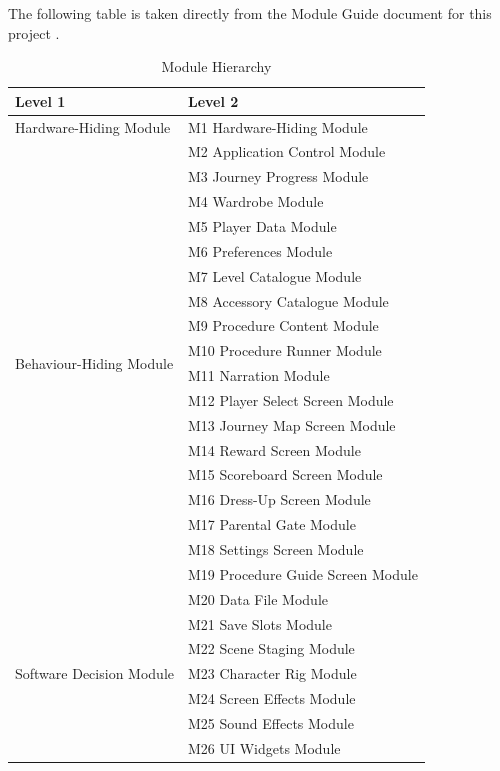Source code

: \documentclass[10pt, titlepage]{article}
\begin{document}
The following table is taken directly from the Module Guide document for this project \cite{MG}.

\begin{table}[H]
\caption{Module Hierarchy}
\label{TblMH}
\renewcommand{\arraystretch}{1.3}
\begin{tabularx}{\textwidth}{@{}p{}X@{}}
\toprule
\textbf{Level 1} & \textbf{Level 2} \\
\midrule
Hardware-Hiding Module & M1 Hardware-Hiding Module \\
\midrule
\multirow{18}{0.31\textwidth}{Behaviour-Hiding Module}
& M2 Application Control Module \\
& M3 Journey Progress Module \\
& M4 Wardrobe Module \\
& M5 Player Data Module \\
& M6 Preferences Module \\
& M7 Level Catalogue Module \\
& M8 Accessory Catalogue Module \\
& M9 Procedure Content Module \\
& M10 Procedure Runner Module \\
& M11 Narration Module \\
& M12 Player Select Screen Module \\
& M13 Journey Map Screen Module \\
& M14 Reward Screen Module \\
& M15 Scoreboard Screen Module \\
& M16 Dress-Up Screen Module \\
& M17 Parental Gate Module \\
& M18 Settings Screen Module \\
& M19 Procedure Guide Screen Module \\
\midrule
\multirow{7}{0.31\textwidth}{Software Decision Module}
& M20 Data File Module \\
& M21 Save Slots Module \\
& M22 Scene Staging Module \\
& M23 Character Rig Module \\
& M24 Screen Effects Module \\
& M25 Sound Effects Module \\
& M26 UI Widgets Module \\
\bottomrule
\end{tabularx}
\end{table}
\end{document}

——————

#### [Exercise prompt]
From the first line to the last, reproduce the listing above exactly, leaving the pictures out.

#### [Final answer]
Source code

: \documentclass[10pt, titlepage]{article}
\begin{document}
The following table is taken directly from the Module Guide document for this project \cite{MG}.

\begin{table}[H]
\caption{Module Hierarchy}
\label{TblMH}
\renewcommand{\arraystretch}{1.3}
\begin{tabularx}{\textwidth}{@{}p{}X@{}}
\toprule
\textbf{Level 1} & \textbf{Level 2} \\
\midrule
Hardware-Hiding Module & M1 Hardware-Hiding Module \\
\midrule
\multirow{18}{0.31\textwidth}{Behaviour-Hiding Module}
& M2 Application Control Module \\
& M3 Journey Progress Module \\
& M4 Wardrobe Module \\
& M5 Player Data Module \\
& M6 Preferences Module \\
& M7 Level Catalogue Module \\
& M8 Accessory Catalogue Module \\
& M9 Procedure Content Module \\
& M10 Procedure Runner Module \\
& M11 Narration Module \\
& M12 Player Select Screen Module \\
& M13 Journey Map Screen Module \\
& M14 Reward Screen Module \\
& M15 Scoreboard Screen Module \\
& M16 Dress-Up Screen Module \\
& M17 Parental Gate Module \\
& M18 Settings Screen Module \\
& M19 Procedure Guide Screen Module \\
\midrule
\multirow{7}{0.31\textwidth}{Software Decision Module}
& M20 Data File Module \\
& M21 Save Slots Module \\
& M22 Scene Staging Module \\
& M23 Character Rig Module \\
& M24 Screen Effects Module \\
& M25 Sound Effects Module \\
& M26 UI Widgets Module \\
\bottomrule
\end{tabularx}
\end{table}
\end{document}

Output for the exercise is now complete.